Jördening: It's super important as well, because I think what we're currently lacking in ML is a lot, but do not repeat yourself pattern. I don't know how many people wrote something to encode dates into day of week. Literally, half of the data scientists did it by now, and actually only one person should have done it, tested it, and you would have been done.

Zweben: Then you get subtle examples of the problem. I'll use a retail example just because that's accessible for a lot of our audience here. If you're two data scientists that are building models, one may be trying to acquire new customers and another one trying to retain customers, and they're collecting up sales data or just aggregation data. One data scientist is collecting up summaries of behavior and they include sales tax, and another one doesn't include sales tax. They're both thinking that they're using some summaries, all of a sudden, they may actually end up doing different things because they define their feature with colloquial, and in English, they may call it the same thing, sales history, but they've got a different definition of it that's slightly different and their models behave differently. It's an interesting problem of just being able to just start to reuse this work, and not have it be just duplicated over again, for sure.

ML Engineering and ML Ops as Part of Computer Science

Jördening: Do you believe that ML engineering and ML Ops should be part of the course CS material for upcoming CS ML students?

I definitely think so, because you can't teach training models without teaching how can you compare your model to the student next to you.

Zweben: I agree. My colleague Ben Epstein and I, organized a course at WashU in St. Louis, Washington University. He did most of the teaching. We put together this full credit course that was all about cloud computing, big data, and ML. It strung together some of these concepts of just everything from the beginning of like, how do you create a compute instance that's elastic, all the way through to, how do you push a model out? I'm hopeful that the curriculums for computer science start to do this. I'm also on the advisory board for the dean of computer science at Carnegie Mellon University. This is emerging. This question that was asked, is really emerging as a standard, where practical engineering standards beyond just ML, but just in general, become part of the curriculum for traditional computer science. Yes, you'll learn about algorithms, and data structures, and compilers, and operating systems, and databases, but you also learn the software engineering techniques to put these all together. The DevOps techniques on top of that, and that proves true for machine learning too.

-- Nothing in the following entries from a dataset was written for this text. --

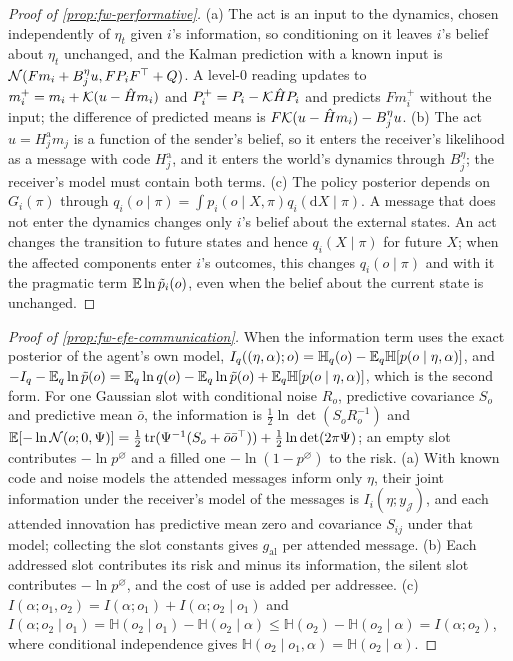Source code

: \begin{proof}[Proof of \cref{prop:fw-performative}]
(a) The act is an input to the dynamics, chosen independently of $\eta_t$ given $i$'s information, so conditioning on it leaves $i$'s belief about $\eta_t$ unchanged, and the Kalman prediction with a known input is $\mathcal{N}(Fm_i+B^\eta_ju,FP_iF^\top+Q)$. A level-0 reading updates to $m_i^+=m_i+\mathcal{K}(u-\hat Hm_i)$ and $P_i^+=P_i-\mathcal{K}\hat HP_i$ and predicts $Fm_i^+$ without the input; the difference of predicted means is $F\mathcal{K}(u-\hat Hm_i)-B^\eta_ju$. (b) The act $u=H^{\mathrm a}_jm_j$ is a function of the sender's belief, so it enters the receiver's likelihood as a message with code $H^{\mathrm a}_j$, and it enters the world's dynamics through $B^\eta_j$; the receiver's model must contain both terms. (c) The policy posterior depends on $G_i(\pi)$ through $q_i(o\mid\pi)=\int p_i(o\mid X,\pi)q_i(\mathrm dX\mid\pi)$. A message that does not enter the dynamics changes only $i$'s belief about the external states. An act changes the transition to future states and hence $q_i(X\mid\pi)$ for future $X$; when the affected components enter $i$'s outcomes, this changes $q_i(o\mid\pi)$ and with it the pragmatic term $\mathbb{E}\ln\tilde p_i(o)$, even when the belief about the current state is unchanged.
\end{proof}

\begin{proof}[Proof of \cref{prop:fw-efe-communication}]
When the information term uses the exact posterior of the agent's own model, $I_q((\eta,\alpha);o)=\mathbb H_q(o)-\mathbb{E}_q\mathbb H[p(o\mid\eta,\alpha)]$, and $-I_q-\mathbb{E}_q\ln\tilde p(o)=\mathbb{E}_q\ln q(o)-\mathbb{E}_q\ln\tilde p(o)+\mathbb{E}_q\mathbb H[p(o\mid\eta,\alpha)]$, which is the second form. For one Gaussian slot with conditional noise $R_o$, predictive covariance $S_o$ and predictive mean $\bar o$, the information is $\tfrac12\ln\det(S_oR_o^{-1})$ and $\mathbb{E}[-\ln\mathcal{N}(o;0,\Psi)]=\tfrac12\operatorname{tr}(\Psi^{-1}(S_o+\bar o\bar o^\top))+\tfrac12\ln\det(2\pi\Psi)$; an empty slot contributes $-\ln p^\varnothing$ and a filled one $-\ln(1-p^\varnothing)$ to the risk. (a) With known code and noise models the attended messages inform only $\eta$, their joint information under the receiver's model of the messages is $I_i(\eta;y_{\mathcal J})$, and each attended innovation has predictive mean zero and covariance $S_{ij}$ under that model; collecting the slot constants gives $g_{\mathrm{al}}$ per attended message. (b) Each addressed slot contributes its risk and minus its information, the silent slot contributes $-\ln p^\varnothing$, and the cost of use is added per addressee. (c) $I(\alpha;o_1,o_2)=I(\alpha;o_1)+I(\alpha;o_2\mid o_1)$ and $I(\alpha;o_2\mid o_1)=\mathbb H(o_2\mid o_1)-\mathbb H(o_2\mid\alpha)\le\mathbb H(o_2)-\mathbb H(o_2\mid\alpha)=I(\alpha;o_2)$, where conditional independence gives $\mathbb H(o_2\mid o_1,\alpha)=\mathbb H(o_2\mid\alpha)$.
\end{proof}

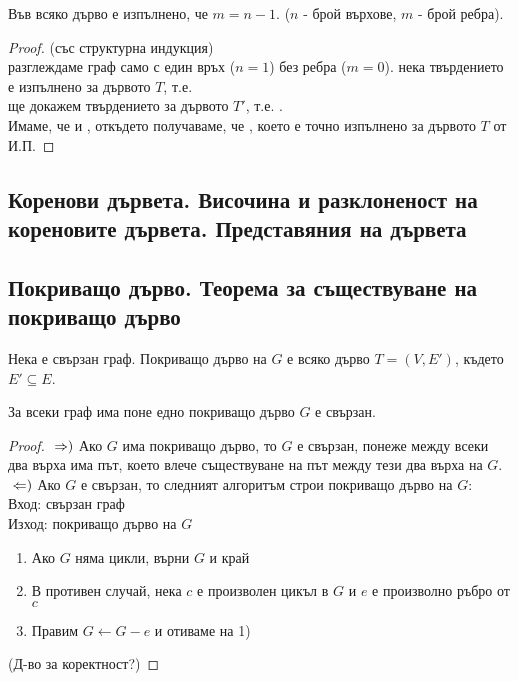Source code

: \begin{theorem}
    Във всяко дърво е изпълнено, че \(m = n - 1\). (\(n\) - брой върхове, \(m\) - брой ребра).
\end{theorem}
\begin{proof}
    (със структурна индукция) \\
     разглеждаме граф само с един връх (\(n = 1\)) без ребра (\(m = 0\)).
     нека твърдението е изпълнено за дървото \(T\), т.е. 
     \\
     ще докажем твърдението за дървото \(T'\), т.е. . \\
    Имаме, че  и , откъдето получаваме, че 
    , което е точно изпълнено за дървото \(T\)
    от И.П.
\end{proof}

\subsection{Коренови дървета. Височина и разклоненост на кореновите дървета. Представяния на дървета}



\subsection{Покриващо дърво. Теорема за съществуване на покриващо дърво}
\begin{definition}
    Нека \graf е свързан граф. Покриващо дърво на \(G\) е всяко дърво \(T = (V, E')\), където \(E' \subseteq E\).
\end{definition}

\begin{theorem}
    За всеки граф \graf има поне едно покриващо дърво \totw \(G\) е свързан.
\end{theorem}
\begin{proof}
    \(\newline\Rightarrow)\) Ако \(G\) има покриващо дърво, то \(G\) е свързан, понеже между всеки два 
    върха има път, което влече съществуване на път между тези два върха на \(G\).
    \(\newline\Leftarrow)\) Ако \(G\) е свързан, то следният алгоритъм строи покриващо дърво на \(G\): \\
    Вход: свързан граф  \\
    Изход: покриващо дърво на \(G\)
    \begin{enumerate}
        \item Ако \(G\) няма цикли, върни \(G\) и край
        \item В противен случай, нека \(c\) е произволен цикъл в \(G\) и \(e\) е произволно ръбро от \(c\)
        \item Правим \(G \leftarrow G - e\) и отиваме на 1) 
    \end{enumerate}
    (Д-во за коректност?)
\end{proof}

Meertens: I think we can even go a step further, I think, it should be taught at primary school. There's this thing from Google, which is called Teachable Machine, which I think is a great tool to explain to children, what's the basis of machine learning? You show some examples of a cat, you show some examples of a dog with Teachable Machine data with your webcam. I use this as my way of doing machine learning. If I think, I want to solve this simple problem. I just go to Teachable Machine and train my model there. It's a great way to explain to children already, what is this programming 2.0. I really hope that easy tools like this, if they are being used by more children, are maybe integrated into other programming tools for children, like Scratch, the programming language where you just draw boxes.

Jördening: I know it as LabVIEW.

Zweben: Scratch also. Also, there's the Robot. There's a bunch of these different simple visual programming languages that different high school programs and even elementary school programs are adopting. I think you're absolutely right.

Meertens: If we're talking about the future of ML Ops, and how do you work with machine learning models, I think that's the dream. That even like a primary school child can go and show some examples using the webcam of their laptop, or their iPad, whatever, and they can train a simple model on that, and they deploy it. Like no code required. I think that's also what Francesca talked about with, you should eventually have a no-code deployment for your model. I think that should be the dream. That should be the future. You can easily create machine learning models for whatever you want.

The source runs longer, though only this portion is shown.